— Доброе утро, шериф.
— Что новенького?
— Новенького? Деми Мур обрилась наголо. Вроде как для съемок в новом фильме.
— Да нет, тут, у нас.
— А-а… — Дик немного опустил газету и обежал глазами пустую комнату. — У нас ничего.
Дику Жину пятьдесят с хвостиком. У него вытянутая, лошадиная физиономия. Единственный вклад Дика в дело защиты законности — прилежное чтение газет в рабочее время. Пользы от него — что от цветка в горшке.
Он снял очки и посмотрел на меня отеческим взглядом — меня от такого взгляда с души воротит.
— У тебя все в порядке?
— Устал слегка. А в остальном порядок.
— По правде?
— Ну да, по правде.
Я окинул наше рабочее место унылым взглядом. Все те же три стола. Все те же массивные шкафы. Все те же окна с грязными стеклами. Неожиданно я ощутил: провести здесь остаток утра — выше моих сил.
— Знаешь, Дик, пойду я…
— Куда?
— Сам не знаю.
Дик озабоченно пожевал нижнюю губу, но смолчал.
— Слушай, Дик, можно тебя кое о чем спросить?

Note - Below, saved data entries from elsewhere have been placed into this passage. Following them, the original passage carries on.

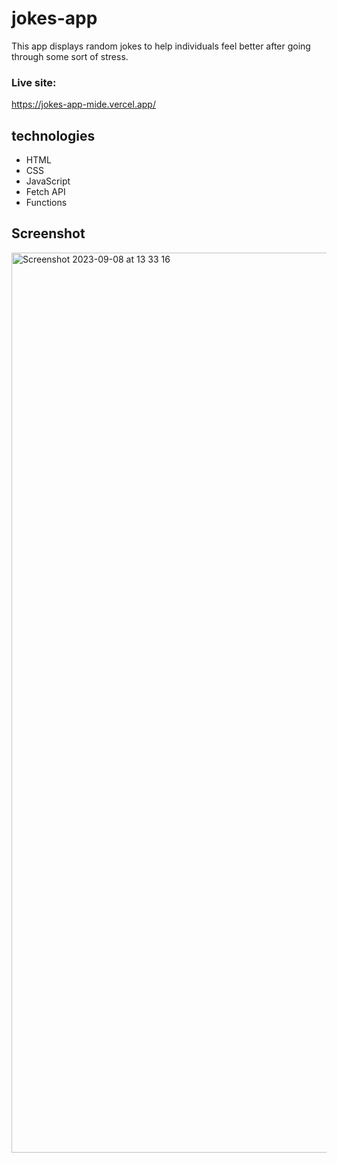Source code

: # jokes-app

This app displays random jokes to help individuals feel better after going through some sort of stress.

### Live site: 
https://jokes-app-mide.vercel.app/ 


## technologies
- HTML 
- CSS
- JavaScript
- Fetch API
- Functions

  
## Screenshot

<img width="1440" alt="Screenshot 2023-09-08 at 13 33 16" src="https://github.com/mideD3V/jokes-app/assets/105247728/4fb9a55d-5bc7-4e53-a1f9-36474f9e53c7">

Ты никогда не мечтал стать шерифом?
— С какой стати?
— Потому что из тебя получится замечательный шериф!
— Бен, у нас уже есть шериф. Ты — шериф.
— Верно. Но вдруг меня не станет?
— Не пойму, к чему ты клонишь. Что значит, когда тебя не станет? Куда ты вдруг пропадешь?
— Никуда я не пропаду. Я просто рассматриваю теоретическую возможность. Что, если?
— Если — что?
— Если… а, ладно, проехали.
— Хорошо, шериф. — Дик опять надел очки и углубился в газету. — Хооорошооо, шериф.
В конце концов я удумал проверить домики на берегу озера.
Эту работу я откладывал на потом уже не первую неделю.
Но сперва решил заехать домой и немного привести себя в порядок.
Я знал, что отец в это время дома. Возможно, тайной целью моего возвращения домой было именно это: побыстрее доложить отцу о моем намерении уехать из Версаля — и этим сообщением сжечь все мосты.
Теперь, спустя столько времени, трудно вспомнить ход моих тогдашних мыслей.
Мы с отцом в последнее время плохо уживались. Мать умерла восемь недель назад, и в хаосе, который воцарился после ее смерти, мы мало общались друг с другом. Мама всегда была чем-то вроде посредника между нами — переводчик, объяснитель, примиритель. Без нее мы бы месяцами отходили после каждой стычки! И теперь, именно теперь, она была нужна нам как никогда.
Отца я застал на кухне, возле плиты. Клод Трумэн был всегда крепким широкоплечим мужчиной — даже сейчас, в шестьдесят семь, он производил впечатление физически сильного человека. Он стоял напротив плиты, широко расставив ноги — словно плита могла кинуться на него, и он был начеку, дабы в нужный момент отразить ее нападение.